Personally I would have made Reference immutable or use Interlocked to update the long.

cao
06/19/2013 11:04 AM by
cao

I don't think long running Stopwatch are a good practice. You might get into issues related to processors clock speeds.

Igor Kalders
06/19/2013 01:24 PM by
Igor Kalders

@cao: how would that be an issue in this case, where its value is only used relatively to the others? (genuinely interested)

João Bragança
06/19/2013 02:33 PM by
João Bragança

@Patrick,

I think it's cause when you hit capacity, you do not want to iterate the cache every time after that. Reduce by 10% makes sense here.

Patrick Huizinga
06/19/2013 02:56 PM by
Patrick Huizinga

@Igor Kalders,

The problem with Stopwatch is that it's tickcount processor core dependent. If you read the same stopwatch on different cores, you get different results.

var first = stopwatch.TickCount; SwitchCore(); Assert(stopwatch.TickCount > first); could fail

I don't know if the difference will continue to build up though. So that eventually two cores get so much out of sync that this cache will start to get it wrong noticeably.

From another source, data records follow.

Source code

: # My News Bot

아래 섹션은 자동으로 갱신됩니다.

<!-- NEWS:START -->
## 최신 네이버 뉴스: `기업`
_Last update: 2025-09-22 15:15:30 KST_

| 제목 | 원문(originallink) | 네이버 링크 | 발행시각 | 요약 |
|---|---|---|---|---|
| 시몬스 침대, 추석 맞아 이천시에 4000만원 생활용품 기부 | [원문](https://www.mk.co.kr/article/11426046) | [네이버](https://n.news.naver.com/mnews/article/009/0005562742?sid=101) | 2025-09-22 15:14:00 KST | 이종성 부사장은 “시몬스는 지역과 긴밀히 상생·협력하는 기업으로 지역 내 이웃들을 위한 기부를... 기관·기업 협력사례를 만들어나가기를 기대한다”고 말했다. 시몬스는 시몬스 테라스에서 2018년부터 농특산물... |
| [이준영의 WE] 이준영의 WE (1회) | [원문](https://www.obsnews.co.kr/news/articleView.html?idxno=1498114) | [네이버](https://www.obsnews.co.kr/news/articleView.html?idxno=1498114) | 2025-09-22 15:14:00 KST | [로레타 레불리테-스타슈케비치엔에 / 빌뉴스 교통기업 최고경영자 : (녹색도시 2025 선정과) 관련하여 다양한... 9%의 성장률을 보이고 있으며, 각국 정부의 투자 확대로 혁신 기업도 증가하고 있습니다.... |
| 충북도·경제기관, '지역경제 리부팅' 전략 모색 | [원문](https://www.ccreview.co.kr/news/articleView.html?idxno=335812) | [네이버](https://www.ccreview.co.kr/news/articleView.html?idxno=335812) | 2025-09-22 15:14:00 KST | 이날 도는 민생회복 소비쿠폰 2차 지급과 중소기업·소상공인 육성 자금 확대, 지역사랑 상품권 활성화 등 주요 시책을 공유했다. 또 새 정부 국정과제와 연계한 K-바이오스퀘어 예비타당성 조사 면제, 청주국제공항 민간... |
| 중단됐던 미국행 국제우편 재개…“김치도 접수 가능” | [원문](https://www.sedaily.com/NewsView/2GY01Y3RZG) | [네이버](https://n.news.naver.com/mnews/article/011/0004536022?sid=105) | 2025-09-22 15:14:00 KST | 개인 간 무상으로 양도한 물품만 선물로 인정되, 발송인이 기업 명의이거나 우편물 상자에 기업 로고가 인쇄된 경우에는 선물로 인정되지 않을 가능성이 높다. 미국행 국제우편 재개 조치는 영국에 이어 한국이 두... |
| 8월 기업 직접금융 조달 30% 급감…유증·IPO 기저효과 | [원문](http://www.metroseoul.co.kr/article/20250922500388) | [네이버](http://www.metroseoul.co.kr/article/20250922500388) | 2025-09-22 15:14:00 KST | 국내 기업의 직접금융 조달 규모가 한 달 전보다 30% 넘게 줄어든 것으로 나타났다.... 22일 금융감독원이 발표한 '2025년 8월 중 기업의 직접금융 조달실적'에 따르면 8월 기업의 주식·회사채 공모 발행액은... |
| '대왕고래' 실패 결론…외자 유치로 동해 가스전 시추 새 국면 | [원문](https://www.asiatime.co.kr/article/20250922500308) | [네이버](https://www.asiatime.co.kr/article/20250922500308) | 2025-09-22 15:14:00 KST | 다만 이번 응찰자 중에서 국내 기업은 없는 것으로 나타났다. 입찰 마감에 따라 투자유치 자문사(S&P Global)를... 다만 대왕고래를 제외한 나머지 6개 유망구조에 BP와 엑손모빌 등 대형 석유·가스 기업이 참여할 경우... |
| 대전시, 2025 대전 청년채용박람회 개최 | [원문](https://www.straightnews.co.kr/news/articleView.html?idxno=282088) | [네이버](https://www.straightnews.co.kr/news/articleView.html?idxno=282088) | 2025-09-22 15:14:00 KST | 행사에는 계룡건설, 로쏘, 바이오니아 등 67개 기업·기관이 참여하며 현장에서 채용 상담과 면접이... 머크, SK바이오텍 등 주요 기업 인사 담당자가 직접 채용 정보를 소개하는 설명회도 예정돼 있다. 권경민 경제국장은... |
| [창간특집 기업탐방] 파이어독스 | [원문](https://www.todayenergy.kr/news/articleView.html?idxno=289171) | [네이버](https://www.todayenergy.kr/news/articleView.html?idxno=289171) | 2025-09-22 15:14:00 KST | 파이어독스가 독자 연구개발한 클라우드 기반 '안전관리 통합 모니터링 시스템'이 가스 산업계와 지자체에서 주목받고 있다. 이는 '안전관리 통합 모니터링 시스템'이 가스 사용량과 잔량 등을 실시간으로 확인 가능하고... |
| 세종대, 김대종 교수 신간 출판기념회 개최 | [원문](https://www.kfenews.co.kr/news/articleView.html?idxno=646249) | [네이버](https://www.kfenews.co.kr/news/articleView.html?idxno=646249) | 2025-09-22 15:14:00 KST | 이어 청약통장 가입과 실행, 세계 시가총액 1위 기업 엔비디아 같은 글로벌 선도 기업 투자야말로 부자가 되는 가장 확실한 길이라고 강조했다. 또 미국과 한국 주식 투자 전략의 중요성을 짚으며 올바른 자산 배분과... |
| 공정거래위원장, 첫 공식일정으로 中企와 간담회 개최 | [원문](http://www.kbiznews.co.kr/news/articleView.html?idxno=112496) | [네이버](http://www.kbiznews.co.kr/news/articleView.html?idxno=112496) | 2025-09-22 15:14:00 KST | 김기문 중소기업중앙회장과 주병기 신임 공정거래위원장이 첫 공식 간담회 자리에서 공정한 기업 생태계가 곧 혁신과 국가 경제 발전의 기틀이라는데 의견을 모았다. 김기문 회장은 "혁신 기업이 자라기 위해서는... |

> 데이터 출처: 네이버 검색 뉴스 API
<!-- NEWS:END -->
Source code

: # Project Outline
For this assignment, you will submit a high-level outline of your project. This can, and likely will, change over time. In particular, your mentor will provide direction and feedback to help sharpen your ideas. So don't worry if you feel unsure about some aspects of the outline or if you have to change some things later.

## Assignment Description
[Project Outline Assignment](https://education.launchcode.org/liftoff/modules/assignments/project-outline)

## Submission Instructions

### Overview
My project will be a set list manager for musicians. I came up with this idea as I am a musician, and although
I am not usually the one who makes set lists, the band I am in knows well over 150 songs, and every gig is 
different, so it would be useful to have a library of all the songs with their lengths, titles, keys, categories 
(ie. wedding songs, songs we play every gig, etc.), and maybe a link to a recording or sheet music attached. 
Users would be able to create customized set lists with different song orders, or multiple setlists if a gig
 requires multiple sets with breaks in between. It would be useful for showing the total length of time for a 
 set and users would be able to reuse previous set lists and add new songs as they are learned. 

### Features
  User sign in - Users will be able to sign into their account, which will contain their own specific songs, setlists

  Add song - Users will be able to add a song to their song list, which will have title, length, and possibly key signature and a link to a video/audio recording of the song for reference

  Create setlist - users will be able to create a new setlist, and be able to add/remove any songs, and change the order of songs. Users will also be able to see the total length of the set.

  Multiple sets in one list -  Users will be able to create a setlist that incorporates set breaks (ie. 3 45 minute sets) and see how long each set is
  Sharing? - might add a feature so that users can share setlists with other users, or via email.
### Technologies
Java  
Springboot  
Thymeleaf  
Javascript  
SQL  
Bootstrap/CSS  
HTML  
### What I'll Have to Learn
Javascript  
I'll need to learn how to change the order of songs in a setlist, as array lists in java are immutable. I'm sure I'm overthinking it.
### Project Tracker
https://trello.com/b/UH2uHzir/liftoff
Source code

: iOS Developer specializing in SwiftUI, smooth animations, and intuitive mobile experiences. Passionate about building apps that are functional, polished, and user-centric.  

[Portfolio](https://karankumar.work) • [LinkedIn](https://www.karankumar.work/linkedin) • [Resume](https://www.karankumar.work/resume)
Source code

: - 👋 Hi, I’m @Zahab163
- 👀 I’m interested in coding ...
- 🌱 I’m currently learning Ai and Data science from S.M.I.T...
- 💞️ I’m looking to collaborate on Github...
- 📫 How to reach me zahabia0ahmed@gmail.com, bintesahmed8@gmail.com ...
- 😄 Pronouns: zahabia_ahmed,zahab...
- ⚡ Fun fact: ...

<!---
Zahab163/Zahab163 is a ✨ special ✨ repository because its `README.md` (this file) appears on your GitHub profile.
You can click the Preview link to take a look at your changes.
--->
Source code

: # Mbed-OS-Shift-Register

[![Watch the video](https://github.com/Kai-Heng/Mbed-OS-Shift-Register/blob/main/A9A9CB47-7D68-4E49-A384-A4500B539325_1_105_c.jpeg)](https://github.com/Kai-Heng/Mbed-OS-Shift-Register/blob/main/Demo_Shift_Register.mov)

Probably the best thing is to replace readonly Stopwatch _stopwatch = Stopwatch.StartNew(); with int _version; and replace each _stopwatch.ElapsedTicks with Interlocked.Increment(ref _version). That way you can also make Node.Ticks a volatile int.

Patrick Huizinga
06/19/2013 02:58 PM by
Patrick Huizinga

typo, it should've been Assert(stopwatch.TickCount >= first); could fail (missed the =)

Patrick Huizinga
06/19/2013 03:06 PM by
Patrick Huizinga

links about the caveats of Stopwatch:

http://kristofverbiest.blogspot.co.uk/2008/10/beware-of-stopwatch.html http://www.virtualdub.org/blog/pivot/entry.php?id=106

 Doug
06/19/2013 03:12 PM by
Doug

What is Reference? I haven't seen it before...

 Doug
06/19/2013 03:13 PM by
Doug

Edit: What is Reference<T>?

Karhgath
06/19/2013 03:22 PM by
Karhgath

As Cao said, I don't like the long running stopwatch and don't think that would be good practice, as Patrick Huizinga exposed.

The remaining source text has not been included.